Отец осуждающе покачал головой. Бестолковый у него сын, ни черта в жизни не понимает!

С тех пор как я наткнулся на труп и все завертелось-закружилось, я почти не виделся с отцом. Он все время проводил дома, а я дома только ночевал, да и то не каждый день.

Отец днем рубил дрова — запас уже столько, что пол-Версаля можно отапливать добрый месяц. Вечера он коротал перед телевизором.

Бутылок я больше не находил, да и пьяным его вроде бы никогда не видел. Хотя выглядел он слегка не от мира сего — посторонний мог бы даже решить, что он регулярно понемногу закладывает за воротник. Я же понимал, что это не алкоголь, а просто тоска после смерти матери.

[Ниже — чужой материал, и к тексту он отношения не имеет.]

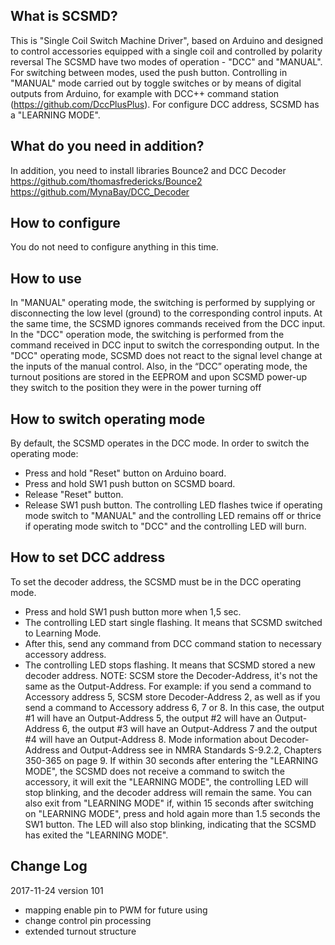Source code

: What is SCSMD?
-------------
This is "Single Coil Switch Machine Driver", based on Arduino and designed to control accessories equipped with a single coil and controlled by polarity reversal
The SCSMD have two modes of operation - "DCC" and "MANUAL".
For switching between modes, used the push button.
Controlling in "MANUAL" mode carried out by toggle switches or by means of digital outputs from Arduino, for example with DCC++ command station (https://github.com/DccPlusPlus).
For configure DCC address, SCSMD has a "LEARNING MODE".

What do you need in addition?
-------------------------
In addition, you need to install libraries Bounce2 and DCC Decoder
https://github.com/thomasfredericks/Bounce2
https://github.com/MynaBay/DCC_Decoder

How to configure
----------------
You do not need to configure anything in this time.

How to use
----------
In "MANUAL" operating mode, the switching is performed by supplying or disconnecting the low level (ground) to the corresponding control inputs.
At the same time, the SCSMD ignores commands received from the DCC input.
In the "DCC" operation mode, the switching is performed from the command received in DCC input to switch the corresponding output.
In the "DCC" operating mode, SCSMD does not react to the signal level change at the inputs of the manual control.
Also, in the “DCC” operating mode, the turnout positions are stored in the EEPROM and upon SCSMD power-up they switch to the position they were in the power turning off 

How to switch operating mode
----------------------------
By default, the SCSMD operates in the DCC mode.
In order to switch the operating mode:
* Press and hold "Reset" button on Arduino board.
* Press and hold SW1 push button on SCSMD board.
* Release "Reset" button.
* Release SW1 push button.
The controlling LED flashes twice if operating mode switch to "MANUAL" and the controlling LED remains off or thrice if operating mode switch to "DCC" and the controlling LED will burn.

How to set DCC address
----------------------
To set the decoder address, the SCSMD must be in the DCC operating mode.
* Press and hold SW1 push button more when 1,5 sec.
* The controlling LED start single flashing. It means that SCSMD switched to Learning Mode.
* After this, send any command from DCC command station to necessary accessory address. 
* The controlling LED stops flashing. It means that SCSMD stored a new decoder address.
NOTE: SCSM store the Decoder-Address, it's not the same as the Output-Address.
For example:
  if you send a command to Accessory address 5, SCSM store Decoder-Address 2, as well as if you send a command to Accessory address 6, 7 or 8.
  In this case, the output #1 will have an Output-Address 5, the output #2 will have an Output-Address 6, the output #3 will have an Output-Address 7 and the output #4 will have an Output-Address 8.
  Mode information about Decoder-Address and Output-Address see in NMRA Standards S-9.2.2, Chapters 350-365 on page 9. 
If within 30 seconds after entering the "LEARNING MODE", the SCSMD does not receive a command to switch the accessory, it will exit the "LEARNING MODE", the controlling LED will stop blinking, and the decoder address will remain the same.
You can also exit from "LEARNING MODE" if, within 15 seconds after switching on "LEARNING MODE", press and hold again more than 1.5 seconds the SW1 button. The LED will also stop blinking, indicating that the SCSMD has exited the "LEARNING MODE".

Change Log
----------
2017-11-24 version 101
 * mapping enable pin to PWM for future using
 * change control pin processing
 * extended turnout structure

Он был потрясен — не столько самой смертью, к ней мы были подготовлены, он был потрясен противоестественным отсутствием матери. Те, кто понес невосполнимую утрату, рано или поздно совершают страшное открытие: мертвые исчезают навсегда.

Поначалу это понимание существует только в сознании — как абстракция, как теоретическое знание.